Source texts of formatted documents
......

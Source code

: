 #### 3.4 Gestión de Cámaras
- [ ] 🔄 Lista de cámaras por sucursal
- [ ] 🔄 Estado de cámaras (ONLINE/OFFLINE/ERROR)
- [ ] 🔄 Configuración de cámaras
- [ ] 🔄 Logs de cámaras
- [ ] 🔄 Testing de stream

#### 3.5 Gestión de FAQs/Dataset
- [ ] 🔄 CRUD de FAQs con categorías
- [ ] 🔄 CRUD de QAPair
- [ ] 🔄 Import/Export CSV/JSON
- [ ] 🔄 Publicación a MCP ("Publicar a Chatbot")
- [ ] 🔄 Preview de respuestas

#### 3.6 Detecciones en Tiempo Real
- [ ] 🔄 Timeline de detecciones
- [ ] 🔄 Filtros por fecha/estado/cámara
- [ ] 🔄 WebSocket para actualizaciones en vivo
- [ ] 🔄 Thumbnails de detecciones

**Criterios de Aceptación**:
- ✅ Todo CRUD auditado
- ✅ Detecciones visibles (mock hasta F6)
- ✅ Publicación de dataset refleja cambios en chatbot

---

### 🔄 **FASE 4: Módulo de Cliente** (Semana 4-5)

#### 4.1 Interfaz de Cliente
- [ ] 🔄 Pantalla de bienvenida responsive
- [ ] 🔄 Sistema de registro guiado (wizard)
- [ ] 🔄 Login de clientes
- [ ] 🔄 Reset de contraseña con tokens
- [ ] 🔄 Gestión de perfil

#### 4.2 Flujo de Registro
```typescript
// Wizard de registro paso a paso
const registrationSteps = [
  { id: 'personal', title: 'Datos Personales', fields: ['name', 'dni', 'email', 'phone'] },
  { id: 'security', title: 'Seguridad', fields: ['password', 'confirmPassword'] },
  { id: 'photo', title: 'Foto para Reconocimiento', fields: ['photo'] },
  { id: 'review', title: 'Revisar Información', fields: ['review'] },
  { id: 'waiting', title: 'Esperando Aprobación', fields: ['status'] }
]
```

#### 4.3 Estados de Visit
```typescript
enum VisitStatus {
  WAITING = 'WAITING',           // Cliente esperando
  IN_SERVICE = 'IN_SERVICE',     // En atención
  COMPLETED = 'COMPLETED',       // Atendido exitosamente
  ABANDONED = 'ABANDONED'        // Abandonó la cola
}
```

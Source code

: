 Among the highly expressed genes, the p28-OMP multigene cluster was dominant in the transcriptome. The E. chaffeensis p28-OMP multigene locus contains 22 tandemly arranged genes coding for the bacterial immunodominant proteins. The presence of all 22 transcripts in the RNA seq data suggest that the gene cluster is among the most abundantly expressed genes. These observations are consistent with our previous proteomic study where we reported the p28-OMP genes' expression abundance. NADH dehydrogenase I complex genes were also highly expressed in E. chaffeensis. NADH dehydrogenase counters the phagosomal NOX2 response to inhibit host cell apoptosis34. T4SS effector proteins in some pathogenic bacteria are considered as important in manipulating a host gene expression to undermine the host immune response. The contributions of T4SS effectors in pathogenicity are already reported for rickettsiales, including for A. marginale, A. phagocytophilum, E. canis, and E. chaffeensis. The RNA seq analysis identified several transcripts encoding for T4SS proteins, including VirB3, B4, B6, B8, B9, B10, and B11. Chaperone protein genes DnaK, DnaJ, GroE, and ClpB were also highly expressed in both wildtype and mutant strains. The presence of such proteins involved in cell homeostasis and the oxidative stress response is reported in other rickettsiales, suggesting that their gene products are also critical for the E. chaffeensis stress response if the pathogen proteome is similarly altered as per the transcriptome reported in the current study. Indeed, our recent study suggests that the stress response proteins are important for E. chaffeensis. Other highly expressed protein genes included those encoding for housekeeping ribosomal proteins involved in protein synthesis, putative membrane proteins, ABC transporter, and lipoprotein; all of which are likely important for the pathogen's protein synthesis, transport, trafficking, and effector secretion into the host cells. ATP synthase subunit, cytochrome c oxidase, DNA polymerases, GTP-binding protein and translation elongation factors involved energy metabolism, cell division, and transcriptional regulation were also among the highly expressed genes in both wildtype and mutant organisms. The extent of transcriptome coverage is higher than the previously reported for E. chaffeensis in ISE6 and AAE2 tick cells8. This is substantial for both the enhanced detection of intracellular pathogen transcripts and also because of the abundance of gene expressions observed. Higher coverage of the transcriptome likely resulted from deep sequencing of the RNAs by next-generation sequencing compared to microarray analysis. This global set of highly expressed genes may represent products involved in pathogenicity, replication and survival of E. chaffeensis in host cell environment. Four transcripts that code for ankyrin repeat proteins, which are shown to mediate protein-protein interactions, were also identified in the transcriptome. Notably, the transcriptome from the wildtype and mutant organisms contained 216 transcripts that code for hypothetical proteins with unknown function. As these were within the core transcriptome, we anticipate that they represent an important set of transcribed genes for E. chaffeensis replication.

......

YOUR GOAL> List each line of the records that holds the string "Publicación".

ANSWER SPACE>
- [ ] 🔄 Publicación a MCP ("Publicar a Chatbot")
- ✅ Publicación de dataset refleja cambios en chatbot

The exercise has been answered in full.